### [Supplied data]
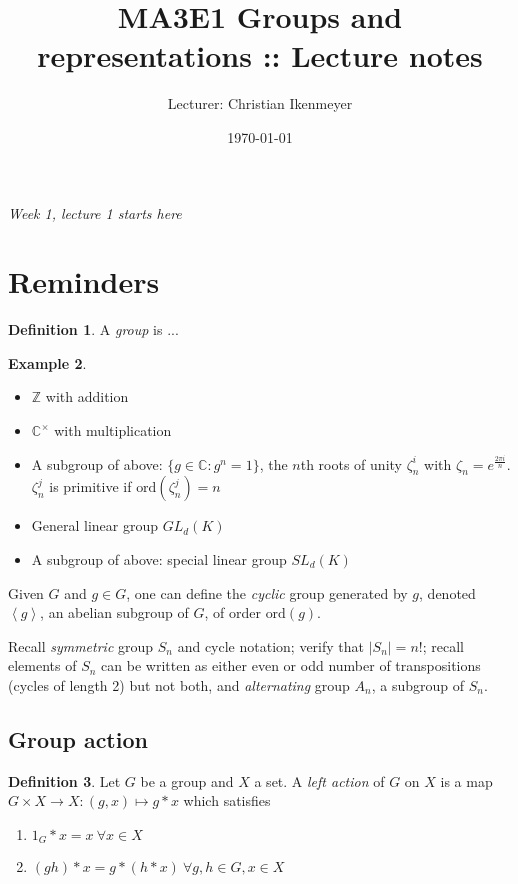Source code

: \documentclass[a4paper]{article}
\title{MA3E1 Groups and representations :: Lecture notes}
\author{Lecturer: Christian Ikenmeyer}
\date{\today}
\newcommand{\la}{\left\langle}
\newcommand{\ra}{\right\rangle}
\newcommand{\Z}{\mathbb{Z}}
\newcommand{\C}{\mathbb{C}}
\newcommand{\ord}{\text{ord}}
\theoremstyle{definition}
\newtheorem{defn}{Definition}[subsection]
\newtheorem{example}[defn]{Example}
\begin{document}
\maketitle
\thispagestyle{empty}

\tableofcontents
\thispagestyle{empty}
\newpage
\setcounter{page}{1}

\begin{flushright}
\textit{Week 1, lecture 1 starts here}
\end{flushright}

\section{Reminders}
\begin{defn}
A \textit{group} is ...
\end{defn}

\begin{example}
\begin{itemize}
\item $\Z$ with addition
\item $\C^\times$ with multiplication
\item A subgroup of above: $\{g\in\C:g^n=1\}$, the $n$th roots of unity $\zeta_n^i$ with $\zeta_n=e^{\frac{2\pi i}{n}}$. $\zeta_n^j$ is primitive if $\ord(\zeta_n^j)=n$
\item General linear group $GL_d(K)$
\item A subgroup of above: special linear group $SL_d(K)$
\end{itemize}
\end{example}

Given $G$ and $g\in G$, one can define the \textit{cyclic} group generated by $g$, denoted $\la g\ra$, an abelian subgroup of $G$, of order $\ord(g)$.

Recall \textit{symmetric} group $S_n$ and cycle notation; verify that $|S_n|=n!$; recall elements of $S_n$ can be written as either even or odd number of transpositions (cycles of length 2) but not both, and \textit{alternating} group $A_n$, a subgroup of $S_n$.

\subsection{Group action}

\begin{defn}
Let $G$ be a group and $X$ a set. A \textit{left action} of $G$ on $X$ is a map $G\times X\rightarrow X:(g,x)\mapsto g\ast x$ which satisfies
\begin{enumerate}
\item $1_G\ast x=x \ \forall x\in X$
\item $(gh)\ast x=g\ast(h\ast x) \ \forall g,h\in G,x\in X$
\end{enumerate}
\end{defn}
\end{document}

### [What is needed]
Reproduce only the lines running from the one that contains "subgroup of $S_n$." to the last line of the records.

### [Reply to the task]
Recall \textit{symmetric} group $S_n$ and cycle notation; verify that $|S_n|=n!$; recall elements of $S_n$ can be written as either even or odd number of transpositions (cycles of length 2) but not both, and \textit{alternating} group $A_n$, a subgroup of $S_n$.

\subsection{Group action}

\begin{defn}
Let $G$ be a group and $X$ a set. A \textit{left action} of $G$ on $X$ is a map $G\times X\rightarrow X:(g,x)\mapsto g\ast x$ which satisfies
\begin{enumerate}
\item $1_G\ast x=x \ \forall x\in X$
\item $(gh)\ast x=g\ast(h\ast x) \ \forall g,h\in G,x\in X$
\end{enumerate}
\end{defn}
\end{document}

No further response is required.